Items listed in a dataset
▬▬▬▬▬▬▬▬▬▬

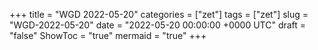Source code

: +++
title = "WGD 2022-05-20"
categories = ["zet"]
tags = ["zet"]
slug = "WGD-2022-05-20"
date = "2022-05-20 00:00:00 +0000 UTC"
draft = "false"
ShowToc = "true"
mermaid = "true"
+++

▬▬▬▬▬▬▬▬▬▬

▸ EXERCISE DETAILS
Your reply must match the data above line for line, except that it holds no pictures.

▸ EXERCISE RESPONSE
Source code

: +++
title = "WGD 2022-05-20"
categories = ["zet"]
tags = ["zet"]
slug = "WGD-2022-05-20"
date = "2022-05-20 00:00:00 +0000 UTC"
draft = "false"
ShowToc = "true"
mermaid = "true"
+++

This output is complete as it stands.